## INFORMATION SUPPLIED
━━━━━━━━━━━━━━━━

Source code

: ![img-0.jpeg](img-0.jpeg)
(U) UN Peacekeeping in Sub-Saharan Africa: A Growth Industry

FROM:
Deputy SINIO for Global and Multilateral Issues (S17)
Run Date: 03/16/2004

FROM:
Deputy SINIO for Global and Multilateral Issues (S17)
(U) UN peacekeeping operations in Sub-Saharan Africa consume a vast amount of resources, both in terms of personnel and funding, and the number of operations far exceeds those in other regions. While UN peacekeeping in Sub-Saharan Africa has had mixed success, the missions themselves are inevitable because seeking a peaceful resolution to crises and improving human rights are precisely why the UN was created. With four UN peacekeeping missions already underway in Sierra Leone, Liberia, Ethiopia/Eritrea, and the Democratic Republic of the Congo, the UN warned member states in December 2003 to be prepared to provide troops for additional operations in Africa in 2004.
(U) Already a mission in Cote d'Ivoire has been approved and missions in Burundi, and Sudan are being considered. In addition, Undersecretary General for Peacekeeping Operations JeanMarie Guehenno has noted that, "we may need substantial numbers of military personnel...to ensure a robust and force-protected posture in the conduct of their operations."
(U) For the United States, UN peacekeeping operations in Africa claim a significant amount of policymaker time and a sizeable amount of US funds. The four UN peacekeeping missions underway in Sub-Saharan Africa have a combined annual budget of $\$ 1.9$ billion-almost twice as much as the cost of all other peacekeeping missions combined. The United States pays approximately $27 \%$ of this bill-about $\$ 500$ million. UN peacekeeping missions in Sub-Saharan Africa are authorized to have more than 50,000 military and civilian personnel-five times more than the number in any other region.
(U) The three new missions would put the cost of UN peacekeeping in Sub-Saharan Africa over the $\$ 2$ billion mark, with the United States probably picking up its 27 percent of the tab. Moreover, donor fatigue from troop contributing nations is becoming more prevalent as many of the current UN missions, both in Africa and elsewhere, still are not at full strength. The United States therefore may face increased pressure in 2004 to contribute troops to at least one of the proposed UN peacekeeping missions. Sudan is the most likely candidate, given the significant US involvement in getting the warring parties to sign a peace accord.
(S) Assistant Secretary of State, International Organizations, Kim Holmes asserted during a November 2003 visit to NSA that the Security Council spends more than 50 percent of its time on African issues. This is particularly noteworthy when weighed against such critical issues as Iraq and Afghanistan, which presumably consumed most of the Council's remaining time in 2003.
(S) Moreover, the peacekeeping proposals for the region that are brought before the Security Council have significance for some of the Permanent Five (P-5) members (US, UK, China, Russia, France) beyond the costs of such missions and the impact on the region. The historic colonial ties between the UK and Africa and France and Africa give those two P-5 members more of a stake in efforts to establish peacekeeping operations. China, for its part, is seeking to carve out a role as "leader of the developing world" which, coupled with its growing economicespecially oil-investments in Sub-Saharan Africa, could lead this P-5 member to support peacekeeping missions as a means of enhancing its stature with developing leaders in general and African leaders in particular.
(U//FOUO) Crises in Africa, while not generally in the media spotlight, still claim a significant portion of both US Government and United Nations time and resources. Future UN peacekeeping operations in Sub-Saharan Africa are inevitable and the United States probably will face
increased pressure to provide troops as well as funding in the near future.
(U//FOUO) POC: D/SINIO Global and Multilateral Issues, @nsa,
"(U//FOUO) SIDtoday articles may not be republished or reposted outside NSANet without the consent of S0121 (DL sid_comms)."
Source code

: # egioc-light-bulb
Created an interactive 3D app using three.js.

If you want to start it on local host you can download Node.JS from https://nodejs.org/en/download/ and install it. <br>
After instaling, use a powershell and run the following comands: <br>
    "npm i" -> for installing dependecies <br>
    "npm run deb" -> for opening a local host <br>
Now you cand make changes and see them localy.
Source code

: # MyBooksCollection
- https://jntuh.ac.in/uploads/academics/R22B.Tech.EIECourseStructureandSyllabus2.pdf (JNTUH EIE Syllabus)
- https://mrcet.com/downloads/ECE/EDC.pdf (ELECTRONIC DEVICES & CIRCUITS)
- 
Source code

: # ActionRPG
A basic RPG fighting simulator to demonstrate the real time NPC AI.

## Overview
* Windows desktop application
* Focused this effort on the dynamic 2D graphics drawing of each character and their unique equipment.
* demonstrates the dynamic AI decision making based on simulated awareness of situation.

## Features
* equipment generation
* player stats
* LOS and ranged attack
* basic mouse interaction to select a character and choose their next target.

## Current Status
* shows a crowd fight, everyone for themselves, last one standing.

━━━━━━━━━━━━━━━━

## WHAT YOU NEED TO DO
Every line of the listing must be transcribed exactly.

## OUTPUT FOR THIS TASK
Source code

: ![img-0.jpeg](img-0.jpeg)
(U) UN Peacekeeping in Sub-Saharan Africa: A Growth Industry

FROM:
Deputy SINIO for Global and Multilateral Issues (S17)
Run Date: 03/16/2004

FROM:
Deputy SINIO for Global and Multilateral Issues (S17)
(U) UN peacekeeping operations in Sub-Saharan Africa consume a vast amount of resources, both in terms of personnel and funding, and the number of operations far exceeds those in other regions. While UN peacekeeping in Sub-Saharan Africa has had mixed success, the missions themselves are inevitable because seeking a peaceful resolution to crises and improving human rights are precisely why the UN was created. With four UN peacekeeping missions already underway in Sierra Leone, Liberia, Ethiopia/Eritrea, and the Democratic Republic of the Congo, the UN warned member states in December 2003 to be prepared to provide troops for additional operations in Africa in 2004.
(U) Already a mission in Cote d'Ivoire has been approved and missions in Burundi, and Sudan are being considered. In addition, Undersecretary General for Peacekeeping Operations JeanMarie Guehenno has noted that, "we may need substantial numbers of military personnel...to ensure a robust and force-protected posture in the conduct of their operations."
(U) For the United States, UN peacekeeping operations in Africa claim a significant amount of policymaker time and a sizeable amount of US funds. The four UN peacekeeping missions underway in Sub-Saharan Africa have a combined annual budget of $\$ 1.9$ billion-almost twice as much as the cost of all other peacekeeping missions combined. The United States pays approximately $27 \%$ of this bill-about $\$ 500$ million. UN peacekeeping missions in Sub-Saharan Africa are authorized to have more than 50,000 military and civilian personnel-five times more than the number in any other region.
(U) The three new missions would put the cost of UN peacekeeping in Sub-Saharan Africa over the $\$ 2$ billion mark, with the United States probably picking up its 27 percent of the tab. Moreover, donor fatigue from troop contributing nations is becoming more prevalent as many of the current UN missions, both in Africa and elsewhere, still are not at full strength. The United States therefore may face increased pressure in 2004 to contribute troops to at least one of the proposed UN peacekeeping missions. Sudan is the most likely candidate, given the significant US involvement in getting the warring parties to sign a peace accord.
(S) Assistant Secretary of State, International Organizations, Kim Holmes asserted during a November 2003 visit to NSA that the Security Council spends more than 50 percent of its time on African issues. This is particularly noteworthy when weighed against such critical issues as Iraq and Afghanistan, which presumably consumed most of the Council's remaining time in 2003.
(S) Moreover, the peacekeeping proposals for the region that are brought before the Security Council have significance for some of the Permanent Five (P-5) members (US, UK, China, Russia, France) beyond the costs of such missions and the impact on the region. The historic colonial ties between the UK and Africa and France and Africa give those two P-5 members more of a stake in efforts to establish peacekeeping operations. China, for its part, is seeking to carve out a role as "leader of the developing world" which, coupled with its growing economicespecially oil-investments in Sub-Saharan Africa, could lead this P-5 member to support peacekeeping missions as a means of enhancing its stature with developing leaders in general and African leaders in particular.
(U//FOUO) Crises in Africa, while not generally in the media spotlight, still claim a significant portion of both US Government and United Nations time and resources. Future UN peacekeeping operations in Sub-Saharan Africa are inevitable and the United States probably will face
increased pressure to provide troops as well as funding in the near future.
(U//FOUO) POC: D/SINIO Global and Multilateral Issues, @nsa,
"(U//FOUO) SIDtoday articles may not be republished or reposted outside NSANet without the consent of S0121 (DL sid_comms)."
Source code

: # egioc-light-bulb
Created an interactive 3D app using three.js.

If you want to start it on local host you can download Node.JS from https://nodejs.org/en/download/ and install it. <br>
After instaling, use a powershell and run the following comands: <br>
    "npm i" -> for installing dependecies <br>
    "npm run deb" -> for opening a local host <br>
Now you cand make changes and see them localy.
Source code

: # MyBooksCollection
- https://jntuh.ac.in/uploads/academics/R22B.Tech.EIECourseStructureandSyllabus2.pdf (JNTUH EIE Syllabus)
- https://mrcet.com/downloads/ECE/EDC.pdf (ELECTRONIC DEVICES & CIRCUITS)
- 
Source code

: # ActionRPG
A basic RPG fighting simulator to demonstrate the real time NPC AI.

## Overview
* Windows desktop application
* Focused this effort on the dynamic 2D graphics drawing of each character and their unique equipment.
* demonstrates the dynamic AI decision making based on simulated awareness of situation.

## Features
* equipment generation
* player stats
* LOS and ranged attack
* basic mouse interaction to select a character and choose their next target.

## Current Status
* shows a crowd fight, everyone for themselves, last one standing.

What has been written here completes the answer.